Shoot P uptake and P uptake/root length ratio for experiment 1: maize grown in low (L), medium (M) and high (H) P soil (a, b), experiment 2: maize grown in low fertility soil without adding other nutrients (c, d), and experiment 3: maize grown in low fertility soil and adding all other nutrients (e, f). For experiment 2 and 3 different rates of P were applied as TSP (20, 40 and 60 mg P kg−1) and P. bilaii inoculation (Pbi) estimated after 38 DAS (a and b) and 28 DAS (c, d, e and f). Values indicate mean (n = 4) and bars denote standard deviation. Different letters in the same plot indicate significant differences between treatments (P < 0.05)

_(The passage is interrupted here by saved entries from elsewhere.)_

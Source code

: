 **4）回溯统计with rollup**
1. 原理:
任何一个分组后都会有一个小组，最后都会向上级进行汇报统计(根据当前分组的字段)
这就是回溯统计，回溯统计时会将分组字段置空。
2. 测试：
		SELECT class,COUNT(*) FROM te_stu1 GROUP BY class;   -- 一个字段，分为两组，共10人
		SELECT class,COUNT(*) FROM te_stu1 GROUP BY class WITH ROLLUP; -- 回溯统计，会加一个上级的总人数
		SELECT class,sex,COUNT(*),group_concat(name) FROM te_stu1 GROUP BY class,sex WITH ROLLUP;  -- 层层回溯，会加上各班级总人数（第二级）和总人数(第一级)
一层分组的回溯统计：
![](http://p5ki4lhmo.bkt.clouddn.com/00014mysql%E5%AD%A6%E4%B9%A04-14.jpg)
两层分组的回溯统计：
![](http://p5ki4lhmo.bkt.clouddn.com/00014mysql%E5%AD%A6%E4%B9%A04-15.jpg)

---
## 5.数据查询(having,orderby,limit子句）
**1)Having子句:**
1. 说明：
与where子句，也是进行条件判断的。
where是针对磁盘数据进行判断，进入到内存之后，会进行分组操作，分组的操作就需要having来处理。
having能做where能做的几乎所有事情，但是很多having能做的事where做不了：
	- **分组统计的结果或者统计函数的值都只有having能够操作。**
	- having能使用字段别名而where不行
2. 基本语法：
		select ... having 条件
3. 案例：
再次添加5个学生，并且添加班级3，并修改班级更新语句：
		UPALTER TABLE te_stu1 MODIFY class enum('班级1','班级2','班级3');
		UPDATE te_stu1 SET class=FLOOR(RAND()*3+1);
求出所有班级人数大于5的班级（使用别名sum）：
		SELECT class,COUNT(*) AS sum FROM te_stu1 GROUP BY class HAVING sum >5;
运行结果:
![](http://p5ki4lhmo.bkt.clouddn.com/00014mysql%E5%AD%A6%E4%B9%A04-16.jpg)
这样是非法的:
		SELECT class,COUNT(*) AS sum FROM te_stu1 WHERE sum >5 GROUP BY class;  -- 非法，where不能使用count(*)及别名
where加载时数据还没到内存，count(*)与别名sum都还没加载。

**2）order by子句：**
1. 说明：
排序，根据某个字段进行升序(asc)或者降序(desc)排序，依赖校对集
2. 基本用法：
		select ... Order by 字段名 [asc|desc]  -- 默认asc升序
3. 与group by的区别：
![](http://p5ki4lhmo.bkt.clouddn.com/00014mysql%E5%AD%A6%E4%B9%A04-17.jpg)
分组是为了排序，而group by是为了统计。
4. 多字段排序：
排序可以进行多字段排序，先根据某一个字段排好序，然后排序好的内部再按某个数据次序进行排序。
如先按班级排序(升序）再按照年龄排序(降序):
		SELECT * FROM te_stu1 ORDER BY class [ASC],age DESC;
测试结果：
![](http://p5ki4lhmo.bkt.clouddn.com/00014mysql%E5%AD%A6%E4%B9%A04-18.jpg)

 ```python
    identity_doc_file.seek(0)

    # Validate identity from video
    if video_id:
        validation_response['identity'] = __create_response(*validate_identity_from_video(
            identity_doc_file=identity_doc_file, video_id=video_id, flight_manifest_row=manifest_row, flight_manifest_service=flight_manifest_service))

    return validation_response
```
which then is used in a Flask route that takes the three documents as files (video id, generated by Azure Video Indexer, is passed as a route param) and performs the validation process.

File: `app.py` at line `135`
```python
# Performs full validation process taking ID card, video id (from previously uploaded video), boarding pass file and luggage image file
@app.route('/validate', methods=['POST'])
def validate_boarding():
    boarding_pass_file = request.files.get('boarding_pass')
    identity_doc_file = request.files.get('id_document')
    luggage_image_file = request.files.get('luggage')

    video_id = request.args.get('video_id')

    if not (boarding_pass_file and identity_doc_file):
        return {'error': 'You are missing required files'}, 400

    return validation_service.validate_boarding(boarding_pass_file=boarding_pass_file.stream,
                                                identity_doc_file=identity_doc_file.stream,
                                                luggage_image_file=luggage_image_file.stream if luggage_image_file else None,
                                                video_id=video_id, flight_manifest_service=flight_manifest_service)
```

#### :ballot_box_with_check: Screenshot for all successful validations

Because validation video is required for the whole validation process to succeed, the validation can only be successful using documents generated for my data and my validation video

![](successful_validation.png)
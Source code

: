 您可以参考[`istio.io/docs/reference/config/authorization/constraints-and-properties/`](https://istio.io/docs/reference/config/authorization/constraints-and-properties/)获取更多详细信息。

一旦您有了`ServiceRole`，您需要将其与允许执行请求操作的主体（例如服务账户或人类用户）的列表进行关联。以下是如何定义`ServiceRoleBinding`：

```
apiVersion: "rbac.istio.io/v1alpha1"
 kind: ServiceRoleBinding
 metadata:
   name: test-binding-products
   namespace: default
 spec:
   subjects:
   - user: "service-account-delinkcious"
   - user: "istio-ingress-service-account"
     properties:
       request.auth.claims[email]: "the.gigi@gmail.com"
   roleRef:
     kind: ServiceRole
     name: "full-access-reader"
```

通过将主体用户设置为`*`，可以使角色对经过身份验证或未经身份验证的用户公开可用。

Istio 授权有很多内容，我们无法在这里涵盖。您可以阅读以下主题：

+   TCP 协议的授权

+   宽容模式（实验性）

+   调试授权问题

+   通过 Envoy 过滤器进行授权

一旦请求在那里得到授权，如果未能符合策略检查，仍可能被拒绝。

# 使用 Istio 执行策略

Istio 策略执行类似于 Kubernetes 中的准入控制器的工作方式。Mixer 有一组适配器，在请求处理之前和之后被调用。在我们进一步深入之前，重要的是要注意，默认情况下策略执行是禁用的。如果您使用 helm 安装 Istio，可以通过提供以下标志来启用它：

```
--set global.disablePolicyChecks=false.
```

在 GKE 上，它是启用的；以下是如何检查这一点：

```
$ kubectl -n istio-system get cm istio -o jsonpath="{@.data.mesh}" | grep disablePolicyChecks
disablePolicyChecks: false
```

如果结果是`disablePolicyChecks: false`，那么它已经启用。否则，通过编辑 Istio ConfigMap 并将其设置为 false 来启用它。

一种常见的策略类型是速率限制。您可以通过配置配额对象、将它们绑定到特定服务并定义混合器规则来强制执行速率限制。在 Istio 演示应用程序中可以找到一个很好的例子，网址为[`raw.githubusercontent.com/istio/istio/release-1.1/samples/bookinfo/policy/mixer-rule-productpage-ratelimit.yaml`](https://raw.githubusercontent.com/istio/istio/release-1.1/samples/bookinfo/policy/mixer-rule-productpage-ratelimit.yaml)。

In experiment 2, for the low fertility soil without macro and micro nutrients applied, the shoot P concentration responded to P addition (1.48 to 4.22 mg P g−1 dry weight; supplementary material Table S1), being significantly higher across all rates of P addition (L < L20 < L40 < L60 treatments, respectively). A comparable increase in the total shoot P uptake in response to P fertilization was observed (Fig. 3c; Table 2) due to the same plant growth (shoot biomass, Fig. 1d) in all these treatments, whereby growth was limited by nutrients other than P, especially N which was below 8.5 mg g−1 (supplementary material Table S1). Despite the reduced growth in these plants, P concentration (supplementary material Table S1) and total P uptake at the highest rate of P supply were significantly higher for plants that were inoculated with P. bilaii (L60Pbi compared to L60; Fig. 3c).
Shoot P concentrations were similar (1.07 to 1.12 mg P g−1 dry weight) for plants grown in all treatments in the low fertility soil that was amended with macro and micronutrients (experiment 3), with deficient concentrations (Reuter and Robinson 1997) that would be expected to regulate plant growth. Nonetheless, significantly greater growth and total shoot P uptake (Table 2) occurred with higher rates of P supply (Fig. 3e). In this case, inoculation of plants with P. bilaii resulted in significantly higher total P uptake (Fig. 3e) for plants grown at all rates of P addition (20, 40 and 60 mg P kg−1), with both P rate and P. bilaii inoculation being significant, along with a significant interaction (Table 2).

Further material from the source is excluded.